The task:
Take every line containing "ccfx" from the material and copy it.

--- Excerpted data Enclosed Below ---

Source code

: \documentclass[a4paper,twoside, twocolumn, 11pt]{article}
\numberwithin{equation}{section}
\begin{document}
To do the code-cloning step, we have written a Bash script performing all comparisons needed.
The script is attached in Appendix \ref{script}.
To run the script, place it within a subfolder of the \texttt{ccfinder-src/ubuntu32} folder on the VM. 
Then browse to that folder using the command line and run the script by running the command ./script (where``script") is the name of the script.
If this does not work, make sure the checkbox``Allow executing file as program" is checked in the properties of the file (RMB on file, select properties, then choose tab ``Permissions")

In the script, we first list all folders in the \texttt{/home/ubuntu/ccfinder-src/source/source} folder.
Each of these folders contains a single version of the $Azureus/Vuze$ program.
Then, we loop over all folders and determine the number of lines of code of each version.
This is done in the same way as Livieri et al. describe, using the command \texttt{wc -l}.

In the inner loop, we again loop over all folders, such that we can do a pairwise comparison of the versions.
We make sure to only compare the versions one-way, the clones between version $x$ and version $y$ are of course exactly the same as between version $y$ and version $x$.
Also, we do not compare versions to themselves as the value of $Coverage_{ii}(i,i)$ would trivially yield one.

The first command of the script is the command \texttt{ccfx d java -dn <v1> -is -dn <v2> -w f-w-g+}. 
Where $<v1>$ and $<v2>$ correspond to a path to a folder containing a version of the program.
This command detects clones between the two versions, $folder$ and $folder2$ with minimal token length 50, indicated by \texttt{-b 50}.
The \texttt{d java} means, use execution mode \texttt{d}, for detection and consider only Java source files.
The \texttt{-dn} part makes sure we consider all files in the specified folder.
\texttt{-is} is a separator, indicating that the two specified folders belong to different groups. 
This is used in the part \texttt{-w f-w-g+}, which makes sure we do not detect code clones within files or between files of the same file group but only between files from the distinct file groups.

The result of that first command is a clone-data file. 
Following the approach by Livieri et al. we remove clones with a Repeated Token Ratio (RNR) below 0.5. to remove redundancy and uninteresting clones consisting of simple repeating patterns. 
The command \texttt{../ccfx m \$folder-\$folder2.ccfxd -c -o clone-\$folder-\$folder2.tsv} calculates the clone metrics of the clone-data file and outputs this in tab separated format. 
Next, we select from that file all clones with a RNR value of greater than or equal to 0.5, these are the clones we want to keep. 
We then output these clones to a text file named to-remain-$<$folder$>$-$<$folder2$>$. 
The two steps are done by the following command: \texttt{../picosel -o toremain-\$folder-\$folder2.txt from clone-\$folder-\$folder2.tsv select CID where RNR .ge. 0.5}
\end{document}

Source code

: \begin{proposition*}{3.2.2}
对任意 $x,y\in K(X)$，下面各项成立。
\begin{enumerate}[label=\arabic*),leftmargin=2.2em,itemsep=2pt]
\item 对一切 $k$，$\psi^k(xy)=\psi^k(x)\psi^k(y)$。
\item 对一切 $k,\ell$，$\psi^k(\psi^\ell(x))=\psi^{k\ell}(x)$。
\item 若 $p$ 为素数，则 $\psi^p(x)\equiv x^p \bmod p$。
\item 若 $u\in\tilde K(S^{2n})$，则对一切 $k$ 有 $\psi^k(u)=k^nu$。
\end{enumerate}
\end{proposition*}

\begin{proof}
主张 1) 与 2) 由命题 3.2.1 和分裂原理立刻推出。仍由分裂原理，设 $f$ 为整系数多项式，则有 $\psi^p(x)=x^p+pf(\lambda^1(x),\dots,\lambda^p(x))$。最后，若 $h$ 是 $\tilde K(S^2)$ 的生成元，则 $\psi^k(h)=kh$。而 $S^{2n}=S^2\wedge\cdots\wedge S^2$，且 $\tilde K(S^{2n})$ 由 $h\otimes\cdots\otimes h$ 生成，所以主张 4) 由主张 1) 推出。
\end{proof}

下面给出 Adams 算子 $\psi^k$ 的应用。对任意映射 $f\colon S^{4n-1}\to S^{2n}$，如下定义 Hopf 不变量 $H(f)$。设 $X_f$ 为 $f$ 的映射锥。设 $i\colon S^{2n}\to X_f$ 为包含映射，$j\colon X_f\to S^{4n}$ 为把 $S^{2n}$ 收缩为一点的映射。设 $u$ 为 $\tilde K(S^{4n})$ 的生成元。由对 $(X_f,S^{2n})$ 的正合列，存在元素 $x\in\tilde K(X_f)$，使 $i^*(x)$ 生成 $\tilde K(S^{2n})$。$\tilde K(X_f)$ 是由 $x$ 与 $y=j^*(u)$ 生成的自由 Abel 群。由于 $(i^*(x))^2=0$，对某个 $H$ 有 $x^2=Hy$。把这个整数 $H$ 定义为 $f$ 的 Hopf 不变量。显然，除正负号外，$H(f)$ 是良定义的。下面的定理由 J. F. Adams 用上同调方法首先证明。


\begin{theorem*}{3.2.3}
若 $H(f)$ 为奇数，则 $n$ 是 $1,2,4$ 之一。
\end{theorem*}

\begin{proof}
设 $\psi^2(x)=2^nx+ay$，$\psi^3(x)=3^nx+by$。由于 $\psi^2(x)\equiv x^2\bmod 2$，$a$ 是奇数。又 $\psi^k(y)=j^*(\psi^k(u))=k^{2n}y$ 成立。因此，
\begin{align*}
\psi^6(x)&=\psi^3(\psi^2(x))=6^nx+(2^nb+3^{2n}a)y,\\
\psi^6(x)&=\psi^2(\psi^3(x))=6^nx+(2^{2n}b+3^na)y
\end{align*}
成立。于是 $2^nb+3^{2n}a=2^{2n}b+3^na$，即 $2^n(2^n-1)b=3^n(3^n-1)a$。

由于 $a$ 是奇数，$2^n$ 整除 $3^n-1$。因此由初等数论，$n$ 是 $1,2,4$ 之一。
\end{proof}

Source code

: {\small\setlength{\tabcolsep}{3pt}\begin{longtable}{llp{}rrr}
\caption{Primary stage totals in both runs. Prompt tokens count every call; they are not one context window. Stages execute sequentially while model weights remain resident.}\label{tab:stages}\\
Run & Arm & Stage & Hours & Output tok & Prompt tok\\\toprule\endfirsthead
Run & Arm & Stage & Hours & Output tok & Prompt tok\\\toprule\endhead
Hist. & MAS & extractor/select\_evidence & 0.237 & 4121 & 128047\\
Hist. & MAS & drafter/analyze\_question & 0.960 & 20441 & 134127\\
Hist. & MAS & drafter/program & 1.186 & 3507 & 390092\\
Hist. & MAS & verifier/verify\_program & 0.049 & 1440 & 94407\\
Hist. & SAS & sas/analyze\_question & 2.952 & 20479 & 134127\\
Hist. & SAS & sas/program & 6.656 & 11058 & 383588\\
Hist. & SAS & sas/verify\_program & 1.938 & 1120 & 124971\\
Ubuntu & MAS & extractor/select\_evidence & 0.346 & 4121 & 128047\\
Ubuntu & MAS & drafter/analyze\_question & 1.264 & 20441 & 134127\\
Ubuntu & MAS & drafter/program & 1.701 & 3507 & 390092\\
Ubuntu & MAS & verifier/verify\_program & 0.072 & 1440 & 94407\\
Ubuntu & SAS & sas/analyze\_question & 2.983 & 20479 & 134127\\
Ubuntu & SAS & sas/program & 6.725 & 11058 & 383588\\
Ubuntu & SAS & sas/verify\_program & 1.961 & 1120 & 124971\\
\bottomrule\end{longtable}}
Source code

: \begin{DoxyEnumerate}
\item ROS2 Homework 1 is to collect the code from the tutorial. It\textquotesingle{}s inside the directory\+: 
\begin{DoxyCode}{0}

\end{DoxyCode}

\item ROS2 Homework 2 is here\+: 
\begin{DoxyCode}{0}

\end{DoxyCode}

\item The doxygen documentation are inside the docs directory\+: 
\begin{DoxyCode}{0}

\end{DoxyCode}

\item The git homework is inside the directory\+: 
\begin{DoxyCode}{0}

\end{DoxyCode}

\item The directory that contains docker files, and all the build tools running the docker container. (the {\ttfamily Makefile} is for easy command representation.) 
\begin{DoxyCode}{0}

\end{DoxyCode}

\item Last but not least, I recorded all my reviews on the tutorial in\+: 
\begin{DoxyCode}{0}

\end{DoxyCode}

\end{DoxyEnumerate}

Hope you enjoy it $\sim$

--- End of Enclosed Excerpted data ---

Response to the task:
The first command of the script is the command \texttt{ccfx d java -dn <v1> -is -dn <v2> -w f-w-g+}. 
The command \texttt{../ccfx m \$folder-\$folder2.ccfxd -c -o clone-\$folder-\$folder2.tsv} calculates the clone metrics of the clone-data file and outputs this in tab separated format. 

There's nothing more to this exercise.